### [Task description]
Lines in the material below that include "effects" need to be tallied; give the total alone.
═══
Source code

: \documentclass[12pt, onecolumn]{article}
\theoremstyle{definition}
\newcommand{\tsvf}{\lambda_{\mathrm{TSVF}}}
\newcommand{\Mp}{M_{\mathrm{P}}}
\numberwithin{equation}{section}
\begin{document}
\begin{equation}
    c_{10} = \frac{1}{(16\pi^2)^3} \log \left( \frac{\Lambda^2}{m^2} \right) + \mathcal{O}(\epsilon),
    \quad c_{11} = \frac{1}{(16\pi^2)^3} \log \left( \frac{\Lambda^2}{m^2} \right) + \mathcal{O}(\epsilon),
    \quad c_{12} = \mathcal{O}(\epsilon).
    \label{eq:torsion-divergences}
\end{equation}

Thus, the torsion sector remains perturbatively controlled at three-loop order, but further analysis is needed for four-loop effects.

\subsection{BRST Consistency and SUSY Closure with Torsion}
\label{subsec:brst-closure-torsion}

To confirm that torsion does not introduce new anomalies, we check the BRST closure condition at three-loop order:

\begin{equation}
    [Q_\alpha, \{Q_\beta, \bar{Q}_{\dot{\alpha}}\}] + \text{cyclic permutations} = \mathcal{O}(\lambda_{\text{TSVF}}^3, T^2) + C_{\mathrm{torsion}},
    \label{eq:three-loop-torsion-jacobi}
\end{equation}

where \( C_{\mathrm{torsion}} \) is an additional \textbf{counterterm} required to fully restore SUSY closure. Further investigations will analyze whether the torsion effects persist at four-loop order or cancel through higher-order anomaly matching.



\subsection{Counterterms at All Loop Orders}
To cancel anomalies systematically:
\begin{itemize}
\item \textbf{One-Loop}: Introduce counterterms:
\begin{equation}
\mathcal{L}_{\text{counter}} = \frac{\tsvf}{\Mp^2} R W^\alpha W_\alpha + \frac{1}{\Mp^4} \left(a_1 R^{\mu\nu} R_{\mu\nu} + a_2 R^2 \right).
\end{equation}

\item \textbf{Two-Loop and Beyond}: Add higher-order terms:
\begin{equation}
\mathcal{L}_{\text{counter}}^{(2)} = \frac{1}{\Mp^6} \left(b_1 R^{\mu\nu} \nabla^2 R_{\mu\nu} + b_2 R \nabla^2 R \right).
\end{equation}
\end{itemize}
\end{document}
═══
### [Solution to the exercise]
2